> Exercise description
Search the records below for "across"; copy each line that has it.

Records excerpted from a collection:
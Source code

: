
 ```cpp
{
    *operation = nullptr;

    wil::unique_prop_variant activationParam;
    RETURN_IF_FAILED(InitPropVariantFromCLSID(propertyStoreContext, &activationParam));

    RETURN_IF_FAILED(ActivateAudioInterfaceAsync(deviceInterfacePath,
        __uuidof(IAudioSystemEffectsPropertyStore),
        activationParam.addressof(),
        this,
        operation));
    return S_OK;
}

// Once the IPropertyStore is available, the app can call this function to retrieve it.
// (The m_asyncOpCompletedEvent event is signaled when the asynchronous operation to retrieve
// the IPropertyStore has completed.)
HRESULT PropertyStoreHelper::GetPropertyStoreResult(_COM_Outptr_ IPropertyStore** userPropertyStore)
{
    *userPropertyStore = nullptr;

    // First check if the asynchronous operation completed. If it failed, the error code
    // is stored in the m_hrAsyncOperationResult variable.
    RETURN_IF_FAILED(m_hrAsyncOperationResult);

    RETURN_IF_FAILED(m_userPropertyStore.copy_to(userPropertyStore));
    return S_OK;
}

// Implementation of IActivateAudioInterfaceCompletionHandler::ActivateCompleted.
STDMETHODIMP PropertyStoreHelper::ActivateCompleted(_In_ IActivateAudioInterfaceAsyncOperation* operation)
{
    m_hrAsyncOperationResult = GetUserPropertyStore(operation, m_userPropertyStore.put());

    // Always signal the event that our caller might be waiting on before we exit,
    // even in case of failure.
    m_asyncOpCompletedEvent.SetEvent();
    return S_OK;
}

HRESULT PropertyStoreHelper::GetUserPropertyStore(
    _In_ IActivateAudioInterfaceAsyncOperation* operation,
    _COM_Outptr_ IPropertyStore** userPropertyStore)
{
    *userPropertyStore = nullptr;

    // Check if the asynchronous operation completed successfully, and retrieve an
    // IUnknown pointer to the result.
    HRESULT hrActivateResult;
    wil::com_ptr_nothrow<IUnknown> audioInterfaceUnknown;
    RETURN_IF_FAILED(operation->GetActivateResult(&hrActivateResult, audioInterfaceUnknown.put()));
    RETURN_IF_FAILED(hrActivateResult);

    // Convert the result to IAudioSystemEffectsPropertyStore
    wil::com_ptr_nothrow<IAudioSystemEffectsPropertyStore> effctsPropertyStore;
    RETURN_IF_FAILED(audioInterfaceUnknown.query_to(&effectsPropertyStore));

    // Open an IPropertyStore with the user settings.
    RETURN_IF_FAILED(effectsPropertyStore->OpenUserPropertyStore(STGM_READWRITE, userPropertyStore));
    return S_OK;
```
==
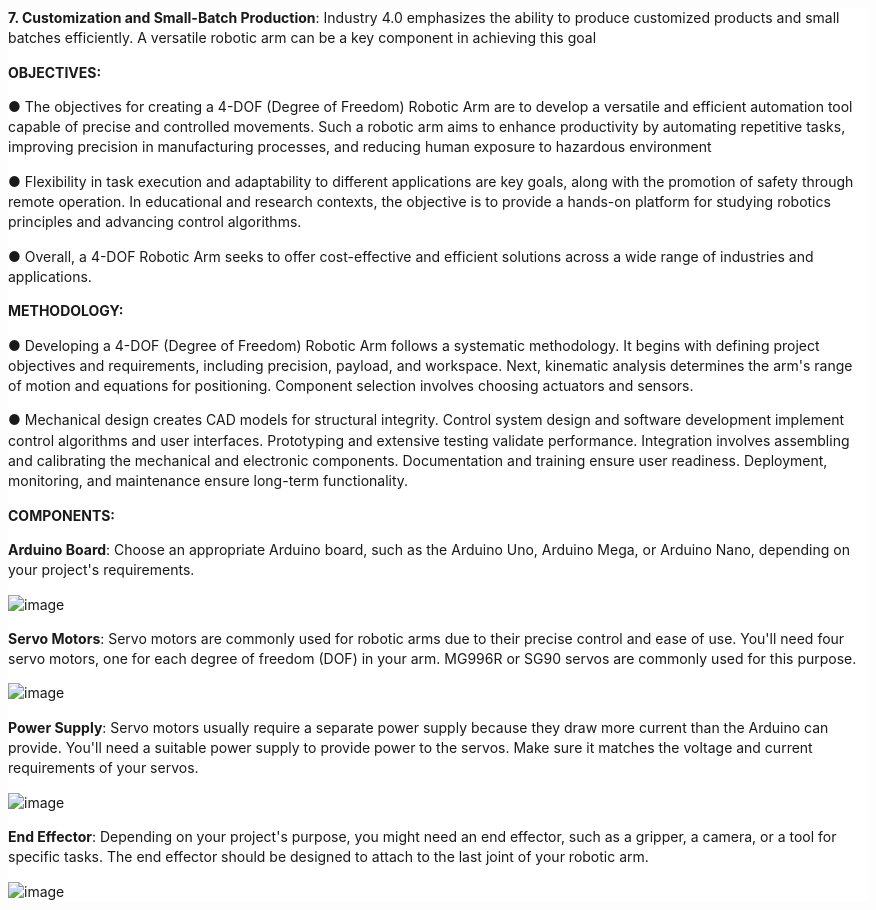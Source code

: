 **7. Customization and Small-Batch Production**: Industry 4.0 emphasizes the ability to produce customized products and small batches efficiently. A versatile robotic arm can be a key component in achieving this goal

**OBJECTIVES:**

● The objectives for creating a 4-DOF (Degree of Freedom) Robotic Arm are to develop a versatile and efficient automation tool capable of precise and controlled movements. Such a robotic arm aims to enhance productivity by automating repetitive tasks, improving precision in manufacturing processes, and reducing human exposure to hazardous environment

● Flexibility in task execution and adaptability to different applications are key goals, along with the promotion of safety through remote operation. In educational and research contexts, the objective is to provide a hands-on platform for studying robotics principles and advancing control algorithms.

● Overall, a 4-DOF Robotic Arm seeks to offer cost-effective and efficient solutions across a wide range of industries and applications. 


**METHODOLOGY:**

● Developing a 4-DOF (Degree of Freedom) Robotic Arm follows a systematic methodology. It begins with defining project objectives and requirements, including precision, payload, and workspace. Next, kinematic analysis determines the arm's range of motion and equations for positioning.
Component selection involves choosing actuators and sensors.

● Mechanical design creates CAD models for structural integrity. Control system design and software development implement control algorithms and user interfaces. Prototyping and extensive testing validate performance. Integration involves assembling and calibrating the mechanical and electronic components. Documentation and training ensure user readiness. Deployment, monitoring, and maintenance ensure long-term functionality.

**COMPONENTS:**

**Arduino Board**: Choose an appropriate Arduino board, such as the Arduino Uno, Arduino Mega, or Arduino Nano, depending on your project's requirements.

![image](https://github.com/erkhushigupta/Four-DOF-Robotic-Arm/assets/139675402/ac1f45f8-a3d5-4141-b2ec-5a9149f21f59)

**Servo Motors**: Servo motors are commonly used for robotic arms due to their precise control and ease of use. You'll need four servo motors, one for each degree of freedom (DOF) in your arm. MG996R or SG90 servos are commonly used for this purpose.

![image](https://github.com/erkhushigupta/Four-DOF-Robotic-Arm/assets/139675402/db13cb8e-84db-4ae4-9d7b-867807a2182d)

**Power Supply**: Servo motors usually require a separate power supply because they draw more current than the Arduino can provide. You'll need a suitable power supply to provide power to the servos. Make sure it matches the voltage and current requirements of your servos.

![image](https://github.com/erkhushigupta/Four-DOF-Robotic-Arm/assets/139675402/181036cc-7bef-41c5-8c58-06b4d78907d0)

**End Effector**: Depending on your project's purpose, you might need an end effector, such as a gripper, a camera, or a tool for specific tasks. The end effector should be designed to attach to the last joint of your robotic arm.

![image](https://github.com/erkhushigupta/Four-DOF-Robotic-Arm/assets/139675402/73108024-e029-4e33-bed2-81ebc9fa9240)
==
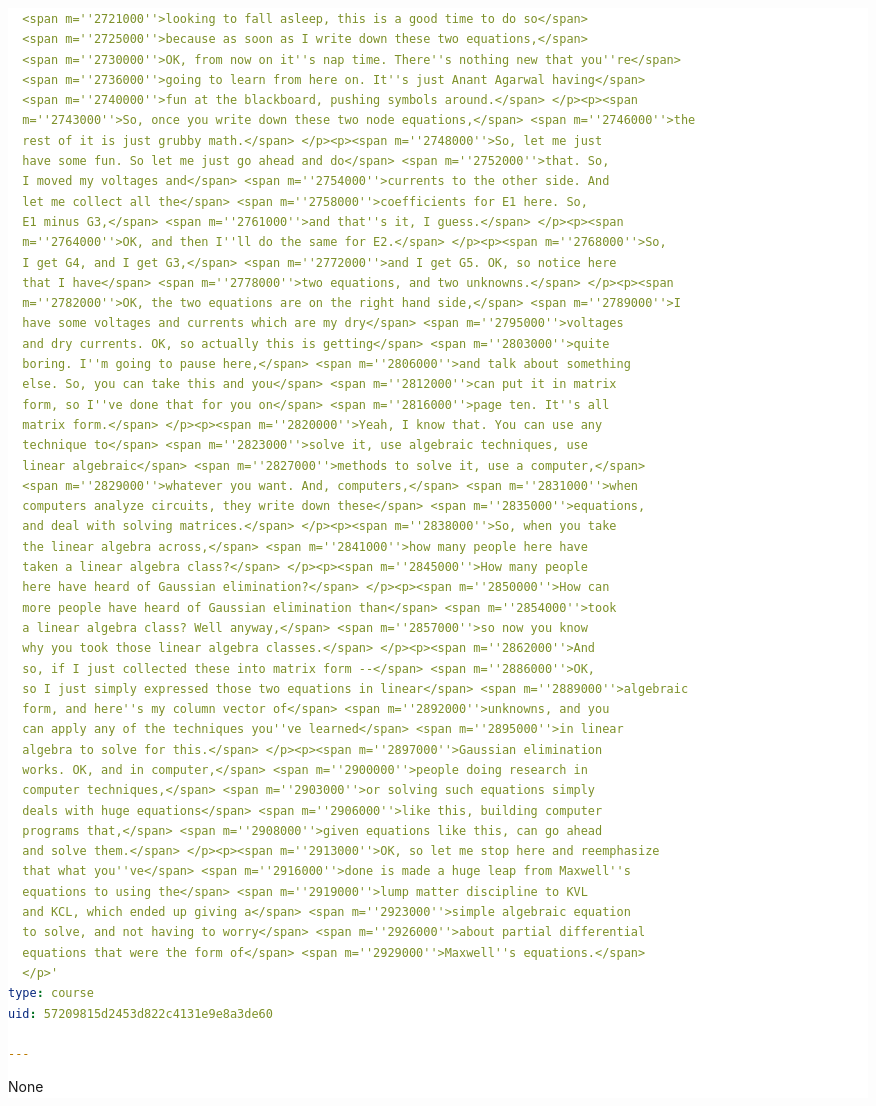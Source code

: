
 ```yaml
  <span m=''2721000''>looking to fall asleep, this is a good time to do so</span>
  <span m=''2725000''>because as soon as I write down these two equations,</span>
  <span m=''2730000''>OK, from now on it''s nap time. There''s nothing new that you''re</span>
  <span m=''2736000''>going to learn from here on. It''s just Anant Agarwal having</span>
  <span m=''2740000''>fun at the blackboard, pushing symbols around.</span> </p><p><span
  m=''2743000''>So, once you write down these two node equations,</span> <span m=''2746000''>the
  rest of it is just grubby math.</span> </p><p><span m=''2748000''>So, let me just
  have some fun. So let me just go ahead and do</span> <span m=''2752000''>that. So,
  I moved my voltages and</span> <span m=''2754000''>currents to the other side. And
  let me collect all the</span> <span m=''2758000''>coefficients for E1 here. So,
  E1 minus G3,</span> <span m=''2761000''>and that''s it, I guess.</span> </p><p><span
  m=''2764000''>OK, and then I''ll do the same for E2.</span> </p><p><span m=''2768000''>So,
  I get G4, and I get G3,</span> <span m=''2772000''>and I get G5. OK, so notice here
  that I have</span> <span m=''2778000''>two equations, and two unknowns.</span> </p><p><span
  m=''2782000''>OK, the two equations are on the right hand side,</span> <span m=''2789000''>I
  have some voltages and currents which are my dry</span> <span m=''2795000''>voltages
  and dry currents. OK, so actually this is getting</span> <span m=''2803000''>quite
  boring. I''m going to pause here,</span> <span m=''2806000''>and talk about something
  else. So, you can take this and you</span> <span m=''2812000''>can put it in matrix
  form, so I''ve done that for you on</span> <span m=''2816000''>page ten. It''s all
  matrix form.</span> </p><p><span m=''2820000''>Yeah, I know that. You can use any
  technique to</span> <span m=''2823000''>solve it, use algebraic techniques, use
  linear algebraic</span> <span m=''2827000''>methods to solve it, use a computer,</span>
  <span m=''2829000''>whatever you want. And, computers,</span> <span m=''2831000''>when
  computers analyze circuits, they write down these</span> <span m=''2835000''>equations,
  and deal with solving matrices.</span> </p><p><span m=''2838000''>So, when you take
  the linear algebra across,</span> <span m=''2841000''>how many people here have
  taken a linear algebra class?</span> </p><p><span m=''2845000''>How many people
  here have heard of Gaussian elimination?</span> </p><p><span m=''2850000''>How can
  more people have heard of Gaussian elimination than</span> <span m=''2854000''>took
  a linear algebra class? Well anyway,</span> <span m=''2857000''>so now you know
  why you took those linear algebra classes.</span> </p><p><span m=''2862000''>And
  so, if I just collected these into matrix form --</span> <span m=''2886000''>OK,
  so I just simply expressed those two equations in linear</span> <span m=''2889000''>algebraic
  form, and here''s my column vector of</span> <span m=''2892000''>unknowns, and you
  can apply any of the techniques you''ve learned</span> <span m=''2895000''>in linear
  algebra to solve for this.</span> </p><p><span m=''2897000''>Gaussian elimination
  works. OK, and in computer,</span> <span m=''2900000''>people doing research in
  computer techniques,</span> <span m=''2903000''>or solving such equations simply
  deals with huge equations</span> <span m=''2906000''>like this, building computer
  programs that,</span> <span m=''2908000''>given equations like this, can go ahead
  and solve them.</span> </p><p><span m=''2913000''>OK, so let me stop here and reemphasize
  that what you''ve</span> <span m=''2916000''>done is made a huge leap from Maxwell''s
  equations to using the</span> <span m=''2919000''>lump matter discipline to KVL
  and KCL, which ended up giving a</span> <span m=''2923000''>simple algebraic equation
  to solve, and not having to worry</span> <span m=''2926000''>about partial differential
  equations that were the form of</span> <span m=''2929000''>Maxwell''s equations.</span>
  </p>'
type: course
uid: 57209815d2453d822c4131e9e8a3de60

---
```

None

> Reply to the task
● Overall, a 4-DOF Robotic Arm seeks to offer cost-effective and efficient solutions across a wide range of industries and applications. 
  the linear algebra across,</span> <span m=''2841000''>how many people here have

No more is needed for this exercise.